Supervisor: Renzo Riccardo Cavalieri, Researcher: Ivan Franceschini, Lenght: 36 months (15/12/2015-14/12/2018), Grant: € 250.518,60 (H2020-MSCA-IF-2014_GF)
With the financial crisis stepping up the pressure on labour regimes around Europe, and with the European national economies increasingly subject to the vagaries of an uncertain Chinese growth, questions traditionally of interest only to Chinese labour specialists and rights advocates are taking a whole new dimension. Chinese labour issues have ceased to be local matters and have assumed a particular urgency, entering much of the political rhetoric of the European countries. Such diffused presence of Chinese labour in the European imaginary raises many questions and requires a thorough investigation. In particular, in the past few years, much has been written about a “rights awakening” allegedly undergoing among internal migrant workers in China. But how do Chinese workers perceive their rights? What role do Chinese state and non-state actors play in shaping this perception? And, more important, how will these shifting dynamics of Chinese labour activism affect the future of China as a “world factory”? Research that answers these questions is still scarce. The purpose of this study is threefold: a) analyse the expectations of Chinese migrant workers toward work hours and salaries, on the background of the minimum standards mandated by the current labour legislation; b) deconstruct the role played by different actors in shaping these expectation, with a particular attention to the role of the central and local state, the union, civil society organizations and foreign enterprises; c) address the implications of the rising expectations of the Chinese workers for EU investments in China and for the future of the country as a “world factory”. This research will not only give a meaningful contribution to the academic debate, but will also provide European policy-makers, companies, trade unions and labour NGOs with much needed knowledge on how to address Chinese labour issues in this new phase of the globalization process.

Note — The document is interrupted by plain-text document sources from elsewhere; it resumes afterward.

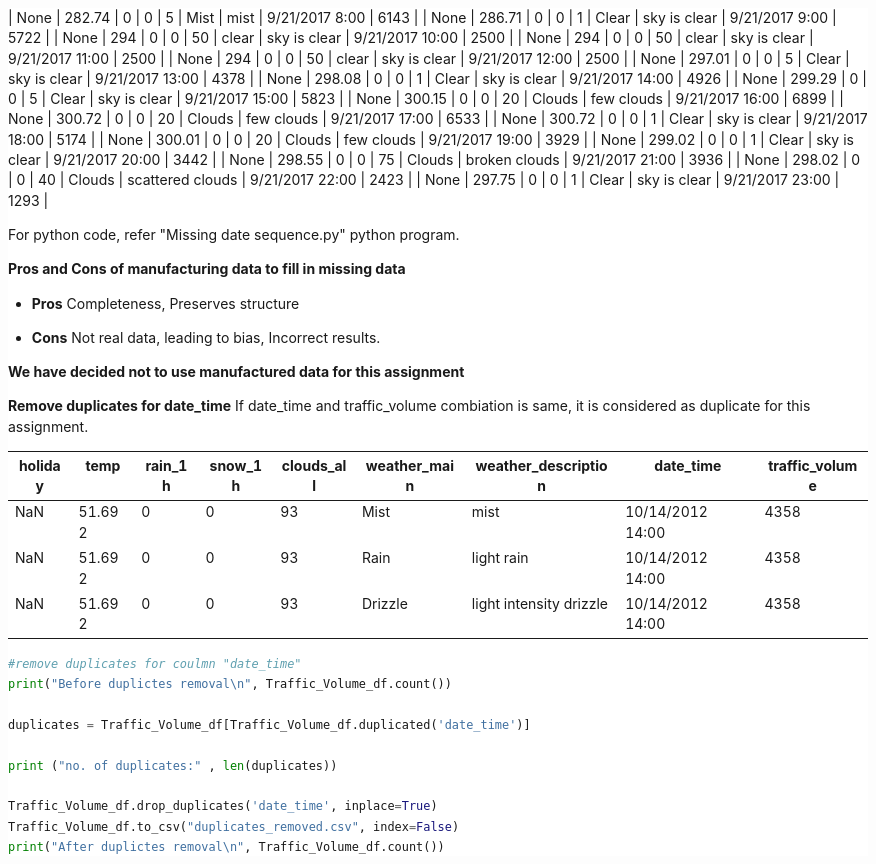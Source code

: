 | None    | 282.74 | 0       | 0       | 5          | Mist         | mist                | 9/21/2017 8:00  | 6143           |
| None    | 286.71 | 0       | 0       | 1          | Clear        | sky is clear        | 9/21/2017 9:00  | 5722           |
| None    | 294    | 0       | 0       | 50         | clear        | sky is clear        | 9/21/2017 10:00 | 2500           |
| None    | 294    | 0       | 0       | 50         | clear        | sky is clear        | 9/21/2017 11:00 | 2500           |
| None    | 294    | 0       | 0       | 50         | clear        | sky is clear        | 9/21/2017 12:00 | 2500           |
| None    | 297.01 | 0       | 0       | 5          | Clear        | sky is clear        | 9/21/2017 13:00 | 4378           |
| None    | 298.08 | 0       | 0       | 1          | Clear        | sky is clear        | 9/21/2017 14:00 | 4926           |
| None    | 299.29 | 0       | 0       | 5          | Clear        | sky is clear        | 9/21/2017 15:00 | 5823           |
| None    | 300.15 | 0       | 0       | 20         | Clouds       | few clouds          | 9/21/2017 16:00 | 6899           |
| None    | 300.72 | 0       | 0       | 20         | Clouds       | few clouds          | 9/21/2017 17:00 | 6533           |
| None    | 300.72 | 0       | 0       | 1          | Clear        | sky is clear        | 9/21/2017 18:00 | 5174           |
| None    | 300.01 | 0       | 0       | 20         | Clouds       | few clouds          | 9/21/2017 19:00 | 3929           |
| None    | 299.02 | 0       | 0       | 1          | Clear        | sky is clear        | 9/21/2017 20:00 | 3442           |
| None    | 298.55 | 0       | 0       | 75         | Clouds       | broken clouds       | 9/21/2017 21:00 | 3936           |
| None    | 298.02 | 0       | 0       | 40         | Clouds       | scattered clouds    | 9/21/2017 22:00 | 2423           |
| None    | 297.75 | 0       | 0       | 1          | Clear        | sky is clear        | 9/21/2017 23:00 | 1293           |

For python code, refer "Missing date sequence.py" python program.


**Pros and Cons of manufacturing data to fill in missing data**

- **Pros** Completeness, Preserves structure

- **Cons** Not real data, leading to bias, Incorrect results.

**We have decided not to use manufactured data for this assignment**

**Remove duplicates for date_time**
If date_time and traffic_volume combiation is same, it is considered as duplicate for this assignment.

| holiday | temp   | rain_1h | snow_1h | clouds_all | weather_main | weather_description     | date_time        | traffic_volume |
|---------|--------|---------|---------|------------|--------------|-------------------------|------------------|----------------|
| NaN     | 51.692 | 0       | 0       | 93         | Mist         | mist                    | 10/14/2012 14:00 | 4358           |
| NaN     | 51.692 | 0       | 0       | 93         | Rain         | light rain              | 10/14/2012 14:00 | 4358           |
| NaN     | 51.692 | 0       | 0       | 93         | Drizzle      | light intensity drizzle | 10/14/2012 14:00 | 4358           |

```python
#remove duplicates for coulmn "date_time"
print("Before duplictes removal\n", Traffic_Volume_df.count())

duplicates = Traffic_Volume_df[Traffic_Volume_df.duplicated('date_time')]

print ("no. of duplicates:" , len(duplicates))

Traffic_Volume_df.drop_duplicates('date_time', inplace=True)
Traffic_Volume_df.to_csv("duplicates_removed.csv", index=False)
print("After duplictes removal\n", Traffic_Volume_df.count())
```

Principal Investigator: Samarani Guido, Lenght: 36 mesi (05/02/2017-04/02/2020), Grant: € 221.819,00 (Italian National funds PRIN)
The goal of the project is to investigate the interactions between Maoist China and Western Europe from the establishment of the People’s Republic of China (1949) to the early seventies when the PRC and many European States launched formal diplomatic relations, Maoist China was admitted to the UN and the rapprochement between the United States and China. In the context of the development of a non-official diplomacy supporting economic and cultural exchanges and political contacts between European States and Maoist China, Italy and Federal Germany are exemplary. The two states who lost the Second World War suffered from the antagonism between the two parts during the Cold War and in particular the requisite not to undermine their relationship with the United States. At the same time the two countries are drastically different with relations to their national context and their relations with China. While the Federal Republic of China has a small and illegal Communist Party and the relations with socialist countries (including China) must take into account the role of the Democratic German Republic, in Italy the Communist Party - and the Socialist Party up to the beginning of the sixties - had an important cultural, political and social impact on the relationships with China. At the same time Germany, contrary to Italy, could count on the legacy of strong economic - and cultural - relations with China before the war.